Stored entries
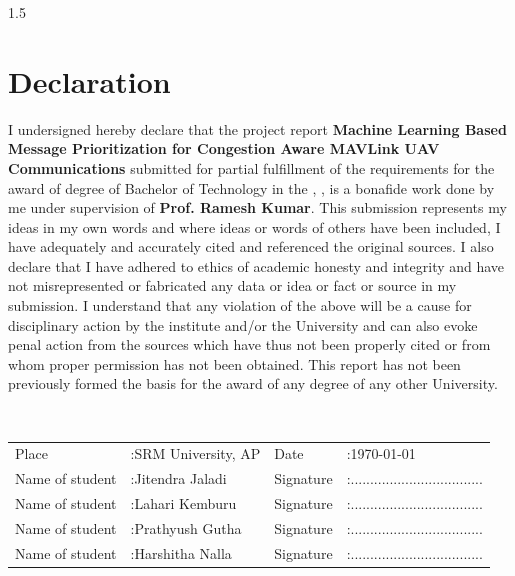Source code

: \thispagestyle{empty}

\begin{spacing}{1.5}
\chapter*{Declaration}
%
I undersigned hereby declare that the project report 
{\bfseries Machine Learning Based Message Prioritization for Congestion Aware MAVLink UAV Communications} submitted for
partial fulfillment of the requirements for the award of degree of Bachelor of Technology in the {\vdept}, {\vcollege}, is a bonafide work done by me under supervision of \textbf{Prof. Ramesh Kumar}. This submission represents my ideas in my own words and where ideas or words of others have been included, I have adequately and accurately cited and referenced the original sources. I also declare that I have
adhered to ethics of academic honesty and integrity and have not misrepresented or fabricated any data or idea or fact or source in my submission. I understand that any violation of the above will be a cause for disciplinary action by the institute and/or the University and can also evoke penal action from the sources which have thus not been properly cited or from whom proper permission has not been obtained. This report has not been previously formed the basis for the award of any degree of any other University. 

\qquad\\[3cm]
\begin{tabular}{llll}
Place&:\enspace SRM University, AP\qquad & Date&:\enspace\today \\
Name of student &:\enspace Jitendra Jaladi & Signature       &:\enspace  .................................. \\
Name of student &:\enspace Lahari Kemburu & Signature       &:\enspace  .................................. \\
Name of student &:\enspace Prathyush Gutha & Signature       &:\enspace  .................................. \\
Name of student &:\enspace Harshitha Nalla & Signature       &:\enspace  .................................. \\
\end{tabular}

\end{spacing}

- _Task statement_
Exactly repeat the lines from the line that contains "Place&:\enspace SRM University, AP\qquad" to the end of the entries, both included, and leave out all other lines.

- _Exercise answer_
Place&:\enspace SRM University, AP\qquad & Date&:\enspace\today \\
Name of student &:\enspace Jitendra Jaladi & Signature       &:\enspace  .................................. \\
Name of student &:\enspace Lahari Kemburu & Signature       &:\enspace  .................................. \\
Name of student &:\enspace Prathyush Gutha & Signature       &:\enspace  .................................. \\
Name of student &:\enspace Harshitha Nalla & Signature       &:\enspace  .................................. \\
\end{tabular}

\end{spacing}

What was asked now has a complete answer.